YOUR GOAL: In the data below, find every line with the word "questo" and copy it.

MATERIAL FOR THE TASK:
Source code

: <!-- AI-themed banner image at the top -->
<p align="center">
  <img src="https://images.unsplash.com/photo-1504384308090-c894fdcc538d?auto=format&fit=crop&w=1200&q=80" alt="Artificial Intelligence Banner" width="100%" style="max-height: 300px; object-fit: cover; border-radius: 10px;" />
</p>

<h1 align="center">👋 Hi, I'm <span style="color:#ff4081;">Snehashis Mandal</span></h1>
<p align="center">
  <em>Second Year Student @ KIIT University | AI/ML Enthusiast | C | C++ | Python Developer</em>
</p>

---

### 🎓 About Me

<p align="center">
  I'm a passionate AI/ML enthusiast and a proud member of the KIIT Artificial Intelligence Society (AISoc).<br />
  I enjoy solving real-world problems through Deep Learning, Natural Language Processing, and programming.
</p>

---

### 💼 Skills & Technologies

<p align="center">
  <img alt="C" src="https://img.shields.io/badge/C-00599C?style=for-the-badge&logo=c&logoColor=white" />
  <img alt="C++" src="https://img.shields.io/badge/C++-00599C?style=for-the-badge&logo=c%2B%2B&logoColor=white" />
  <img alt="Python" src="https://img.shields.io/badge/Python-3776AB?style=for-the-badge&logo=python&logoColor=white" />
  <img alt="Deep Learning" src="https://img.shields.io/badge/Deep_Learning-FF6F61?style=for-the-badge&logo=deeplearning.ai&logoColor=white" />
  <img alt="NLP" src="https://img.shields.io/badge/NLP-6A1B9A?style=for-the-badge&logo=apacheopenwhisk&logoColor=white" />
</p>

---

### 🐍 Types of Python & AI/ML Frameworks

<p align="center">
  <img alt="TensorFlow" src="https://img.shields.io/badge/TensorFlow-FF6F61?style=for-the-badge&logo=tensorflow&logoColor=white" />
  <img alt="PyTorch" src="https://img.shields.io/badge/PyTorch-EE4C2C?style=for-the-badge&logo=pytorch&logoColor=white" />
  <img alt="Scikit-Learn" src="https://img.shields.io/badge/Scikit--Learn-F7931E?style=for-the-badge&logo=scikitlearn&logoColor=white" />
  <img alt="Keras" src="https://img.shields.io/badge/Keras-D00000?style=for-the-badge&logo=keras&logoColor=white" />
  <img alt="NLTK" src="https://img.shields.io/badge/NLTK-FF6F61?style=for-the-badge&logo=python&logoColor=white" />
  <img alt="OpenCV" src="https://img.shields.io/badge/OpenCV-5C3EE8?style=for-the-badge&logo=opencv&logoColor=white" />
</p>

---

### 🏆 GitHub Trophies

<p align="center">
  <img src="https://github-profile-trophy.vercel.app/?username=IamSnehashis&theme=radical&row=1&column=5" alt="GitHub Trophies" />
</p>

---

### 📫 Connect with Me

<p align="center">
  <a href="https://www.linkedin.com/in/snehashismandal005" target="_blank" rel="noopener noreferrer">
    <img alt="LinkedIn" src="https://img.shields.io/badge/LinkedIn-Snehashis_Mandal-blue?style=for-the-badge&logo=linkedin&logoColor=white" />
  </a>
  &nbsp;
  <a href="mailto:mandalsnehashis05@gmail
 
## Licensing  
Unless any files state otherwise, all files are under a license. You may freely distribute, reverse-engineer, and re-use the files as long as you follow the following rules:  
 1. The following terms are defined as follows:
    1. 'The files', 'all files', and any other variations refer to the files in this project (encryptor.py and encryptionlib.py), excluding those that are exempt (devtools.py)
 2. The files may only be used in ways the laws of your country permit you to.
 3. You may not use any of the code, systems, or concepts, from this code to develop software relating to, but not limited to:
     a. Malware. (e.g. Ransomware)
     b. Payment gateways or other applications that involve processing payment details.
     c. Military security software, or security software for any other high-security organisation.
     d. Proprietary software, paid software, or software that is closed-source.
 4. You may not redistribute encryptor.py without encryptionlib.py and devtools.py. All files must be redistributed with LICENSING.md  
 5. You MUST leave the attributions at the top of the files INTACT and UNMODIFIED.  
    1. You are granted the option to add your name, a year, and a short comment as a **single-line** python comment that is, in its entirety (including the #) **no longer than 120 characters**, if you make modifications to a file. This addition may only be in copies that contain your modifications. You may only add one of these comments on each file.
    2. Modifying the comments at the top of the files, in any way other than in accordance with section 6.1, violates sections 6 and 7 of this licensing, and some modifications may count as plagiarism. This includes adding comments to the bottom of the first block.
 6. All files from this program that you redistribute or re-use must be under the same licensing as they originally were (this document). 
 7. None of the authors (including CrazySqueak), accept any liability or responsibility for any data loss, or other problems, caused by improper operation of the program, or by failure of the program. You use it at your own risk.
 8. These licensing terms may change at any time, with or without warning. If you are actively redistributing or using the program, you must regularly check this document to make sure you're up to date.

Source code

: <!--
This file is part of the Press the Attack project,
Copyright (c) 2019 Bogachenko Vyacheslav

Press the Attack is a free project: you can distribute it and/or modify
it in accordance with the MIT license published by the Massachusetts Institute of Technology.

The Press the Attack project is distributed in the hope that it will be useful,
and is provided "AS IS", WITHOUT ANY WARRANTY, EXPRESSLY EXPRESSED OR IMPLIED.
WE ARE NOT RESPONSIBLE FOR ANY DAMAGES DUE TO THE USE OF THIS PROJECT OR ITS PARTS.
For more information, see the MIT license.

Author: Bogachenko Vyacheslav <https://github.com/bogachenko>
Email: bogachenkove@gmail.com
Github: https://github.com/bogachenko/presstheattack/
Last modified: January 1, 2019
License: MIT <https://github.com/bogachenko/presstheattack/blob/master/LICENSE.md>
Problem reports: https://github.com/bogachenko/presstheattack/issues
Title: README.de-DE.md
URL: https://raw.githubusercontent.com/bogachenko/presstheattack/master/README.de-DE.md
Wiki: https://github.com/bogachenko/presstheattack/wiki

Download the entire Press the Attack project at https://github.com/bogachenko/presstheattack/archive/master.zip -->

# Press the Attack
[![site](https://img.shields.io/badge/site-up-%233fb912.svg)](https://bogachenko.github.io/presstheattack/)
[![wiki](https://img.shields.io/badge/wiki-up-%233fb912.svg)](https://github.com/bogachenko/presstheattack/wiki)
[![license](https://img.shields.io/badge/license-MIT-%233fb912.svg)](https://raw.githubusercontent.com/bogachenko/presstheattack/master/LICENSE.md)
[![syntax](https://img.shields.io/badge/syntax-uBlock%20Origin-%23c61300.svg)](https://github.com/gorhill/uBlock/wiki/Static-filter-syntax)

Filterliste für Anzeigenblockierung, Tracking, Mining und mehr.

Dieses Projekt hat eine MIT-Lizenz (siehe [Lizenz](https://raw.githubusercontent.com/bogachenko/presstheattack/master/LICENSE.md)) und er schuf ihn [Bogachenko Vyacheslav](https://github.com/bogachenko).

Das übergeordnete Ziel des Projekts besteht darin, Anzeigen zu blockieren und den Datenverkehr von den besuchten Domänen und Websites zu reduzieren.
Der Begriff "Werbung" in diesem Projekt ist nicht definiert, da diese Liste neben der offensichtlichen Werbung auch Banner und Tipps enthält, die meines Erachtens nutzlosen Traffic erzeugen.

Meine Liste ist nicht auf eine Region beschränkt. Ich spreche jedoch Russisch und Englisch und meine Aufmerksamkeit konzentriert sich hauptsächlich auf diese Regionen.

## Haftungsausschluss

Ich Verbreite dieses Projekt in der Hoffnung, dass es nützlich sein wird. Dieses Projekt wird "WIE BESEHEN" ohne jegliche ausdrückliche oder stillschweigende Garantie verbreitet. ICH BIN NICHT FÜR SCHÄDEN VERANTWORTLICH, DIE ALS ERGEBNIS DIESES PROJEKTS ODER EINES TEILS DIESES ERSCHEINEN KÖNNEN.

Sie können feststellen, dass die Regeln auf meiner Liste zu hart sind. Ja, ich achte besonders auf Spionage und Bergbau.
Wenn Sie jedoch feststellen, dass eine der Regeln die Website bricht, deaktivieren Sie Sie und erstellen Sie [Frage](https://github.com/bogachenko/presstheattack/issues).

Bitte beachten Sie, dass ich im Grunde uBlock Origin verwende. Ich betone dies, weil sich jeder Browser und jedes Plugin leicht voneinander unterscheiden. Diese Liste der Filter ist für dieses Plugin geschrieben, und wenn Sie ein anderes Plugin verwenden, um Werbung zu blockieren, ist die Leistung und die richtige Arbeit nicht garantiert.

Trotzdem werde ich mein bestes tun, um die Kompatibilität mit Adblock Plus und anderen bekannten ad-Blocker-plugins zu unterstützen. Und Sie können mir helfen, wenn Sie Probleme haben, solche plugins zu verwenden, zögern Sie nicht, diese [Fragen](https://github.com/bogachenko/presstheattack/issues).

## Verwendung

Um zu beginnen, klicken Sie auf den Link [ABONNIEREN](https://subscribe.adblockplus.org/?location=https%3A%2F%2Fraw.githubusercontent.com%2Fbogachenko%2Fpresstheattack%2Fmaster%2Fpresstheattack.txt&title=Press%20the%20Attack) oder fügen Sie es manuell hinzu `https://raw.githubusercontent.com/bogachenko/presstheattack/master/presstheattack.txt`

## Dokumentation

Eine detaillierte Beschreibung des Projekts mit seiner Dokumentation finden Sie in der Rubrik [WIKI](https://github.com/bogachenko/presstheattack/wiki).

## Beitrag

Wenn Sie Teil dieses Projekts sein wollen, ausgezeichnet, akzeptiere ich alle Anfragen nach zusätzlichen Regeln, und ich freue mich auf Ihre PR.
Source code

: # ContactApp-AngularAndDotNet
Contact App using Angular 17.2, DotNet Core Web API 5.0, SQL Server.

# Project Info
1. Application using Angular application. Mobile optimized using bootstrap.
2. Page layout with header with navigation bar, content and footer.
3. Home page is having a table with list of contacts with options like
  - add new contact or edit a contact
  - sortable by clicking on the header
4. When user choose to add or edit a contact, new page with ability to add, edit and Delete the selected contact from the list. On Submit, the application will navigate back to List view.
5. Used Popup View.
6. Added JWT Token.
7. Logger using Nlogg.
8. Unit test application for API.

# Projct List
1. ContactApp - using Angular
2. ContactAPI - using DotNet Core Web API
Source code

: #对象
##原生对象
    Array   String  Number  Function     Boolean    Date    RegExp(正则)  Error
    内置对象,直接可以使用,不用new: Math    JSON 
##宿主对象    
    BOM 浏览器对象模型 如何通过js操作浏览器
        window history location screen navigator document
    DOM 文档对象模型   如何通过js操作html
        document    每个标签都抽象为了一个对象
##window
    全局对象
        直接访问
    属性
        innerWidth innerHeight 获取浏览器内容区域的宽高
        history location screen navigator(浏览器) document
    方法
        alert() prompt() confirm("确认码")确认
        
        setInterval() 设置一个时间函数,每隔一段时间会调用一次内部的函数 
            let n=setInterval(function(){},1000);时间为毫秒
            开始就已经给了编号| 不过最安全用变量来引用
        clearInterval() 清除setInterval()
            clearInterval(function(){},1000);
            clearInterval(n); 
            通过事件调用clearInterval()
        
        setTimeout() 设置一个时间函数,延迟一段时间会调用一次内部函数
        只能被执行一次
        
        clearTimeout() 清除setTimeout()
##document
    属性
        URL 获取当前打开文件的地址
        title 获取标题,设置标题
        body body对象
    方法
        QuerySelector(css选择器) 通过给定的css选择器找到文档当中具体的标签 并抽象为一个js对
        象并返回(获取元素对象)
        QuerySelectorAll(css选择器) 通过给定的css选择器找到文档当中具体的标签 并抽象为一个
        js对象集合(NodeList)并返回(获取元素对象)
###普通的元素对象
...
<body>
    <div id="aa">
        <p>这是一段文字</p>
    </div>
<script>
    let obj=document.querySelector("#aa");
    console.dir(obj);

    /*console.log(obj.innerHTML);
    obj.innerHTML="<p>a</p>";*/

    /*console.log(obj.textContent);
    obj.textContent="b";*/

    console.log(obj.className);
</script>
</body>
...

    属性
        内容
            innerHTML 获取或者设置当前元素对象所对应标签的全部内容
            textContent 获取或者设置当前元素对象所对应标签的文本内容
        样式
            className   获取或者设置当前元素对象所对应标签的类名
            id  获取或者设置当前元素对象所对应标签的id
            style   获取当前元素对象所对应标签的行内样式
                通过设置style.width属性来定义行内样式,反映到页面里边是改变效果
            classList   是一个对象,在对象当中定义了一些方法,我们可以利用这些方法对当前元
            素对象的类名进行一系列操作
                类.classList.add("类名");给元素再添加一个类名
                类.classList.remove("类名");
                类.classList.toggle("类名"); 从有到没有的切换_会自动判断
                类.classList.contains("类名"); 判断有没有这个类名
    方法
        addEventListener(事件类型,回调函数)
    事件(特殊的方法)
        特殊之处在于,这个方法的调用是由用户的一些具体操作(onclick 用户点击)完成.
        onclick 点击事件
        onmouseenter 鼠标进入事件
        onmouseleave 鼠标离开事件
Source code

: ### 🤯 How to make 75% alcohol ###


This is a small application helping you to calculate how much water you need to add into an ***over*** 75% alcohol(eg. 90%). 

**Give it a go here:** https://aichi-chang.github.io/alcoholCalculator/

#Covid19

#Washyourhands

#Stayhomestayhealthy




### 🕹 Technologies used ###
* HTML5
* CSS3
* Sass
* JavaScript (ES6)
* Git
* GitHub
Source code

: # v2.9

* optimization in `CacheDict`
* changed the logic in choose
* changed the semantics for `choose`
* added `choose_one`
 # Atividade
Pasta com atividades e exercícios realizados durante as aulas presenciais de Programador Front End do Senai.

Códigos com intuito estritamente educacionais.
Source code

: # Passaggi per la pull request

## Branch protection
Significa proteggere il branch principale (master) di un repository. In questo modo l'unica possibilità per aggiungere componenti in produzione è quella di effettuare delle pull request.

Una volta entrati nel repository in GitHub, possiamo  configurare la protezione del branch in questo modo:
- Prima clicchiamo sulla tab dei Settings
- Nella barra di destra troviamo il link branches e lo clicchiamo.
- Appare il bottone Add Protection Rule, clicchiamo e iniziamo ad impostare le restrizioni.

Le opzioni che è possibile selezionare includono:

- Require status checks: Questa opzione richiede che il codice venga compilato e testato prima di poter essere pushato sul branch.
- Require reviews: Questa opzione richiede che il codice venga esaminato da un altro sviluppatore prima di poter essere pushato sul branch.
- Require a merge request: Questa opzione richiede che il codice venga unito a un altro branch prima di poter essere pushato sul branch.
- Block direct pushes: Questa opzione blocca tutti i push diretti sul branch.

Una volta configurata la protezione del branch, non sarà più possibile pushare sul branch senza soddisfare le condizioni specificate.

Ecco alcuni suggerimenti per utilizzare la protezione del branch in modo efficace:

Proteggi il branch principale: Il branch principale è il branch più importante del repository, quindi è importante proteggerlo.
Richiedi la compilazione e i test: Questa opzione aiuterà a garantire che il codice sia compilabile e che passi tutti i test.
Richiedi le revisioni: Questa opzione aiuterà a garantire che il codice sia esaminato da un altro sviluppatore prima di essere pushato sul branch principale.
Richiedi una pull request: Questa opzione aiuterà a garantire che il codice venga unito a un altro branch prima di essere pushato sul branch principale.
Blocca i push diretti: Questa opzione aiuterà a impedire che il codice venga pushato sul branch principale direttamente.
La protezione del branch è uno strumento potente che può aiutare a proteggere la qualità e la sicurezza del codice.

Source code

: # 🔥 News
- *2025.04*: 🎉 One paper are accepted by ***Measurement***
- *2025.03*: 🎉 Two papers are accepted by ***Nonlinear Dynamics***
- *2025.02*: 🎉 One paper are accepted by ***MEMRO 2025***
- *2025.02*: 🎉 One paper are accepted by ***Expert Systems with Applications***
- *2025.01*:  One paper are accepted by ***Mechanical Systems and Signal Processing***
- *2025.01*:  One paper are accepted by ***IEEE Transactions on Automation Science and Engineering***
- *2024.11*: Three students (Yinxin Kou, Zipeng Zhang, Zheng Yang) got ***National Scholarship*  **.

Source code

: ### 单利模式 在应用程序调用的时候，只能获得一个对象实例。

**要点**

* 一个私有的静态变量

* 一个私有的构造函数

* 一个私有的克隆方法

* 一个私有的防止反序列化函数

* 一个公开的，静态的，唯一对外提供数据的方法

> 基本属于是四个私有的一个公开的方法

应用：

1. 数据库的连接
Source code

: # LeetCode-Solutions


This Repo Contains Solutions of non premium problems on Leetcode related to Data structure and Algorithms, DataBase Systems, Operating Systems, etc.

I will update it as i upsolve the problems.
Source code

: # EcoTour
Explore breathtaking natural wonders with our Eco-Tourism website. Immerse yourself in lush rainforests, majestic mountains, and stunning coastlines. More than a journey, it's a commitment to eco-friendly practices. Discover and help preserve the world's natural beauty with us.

SOLVED PROBLEM:
Significa proteggere il branch principale (master) di un repository. In questo modo l'unica possibilità per aggiungere componenti in produzione è quella di effettuare delle pull request.
Una volta entrati nel repository in GitHub, possiamo  configurare la protezione del branch in questo modo:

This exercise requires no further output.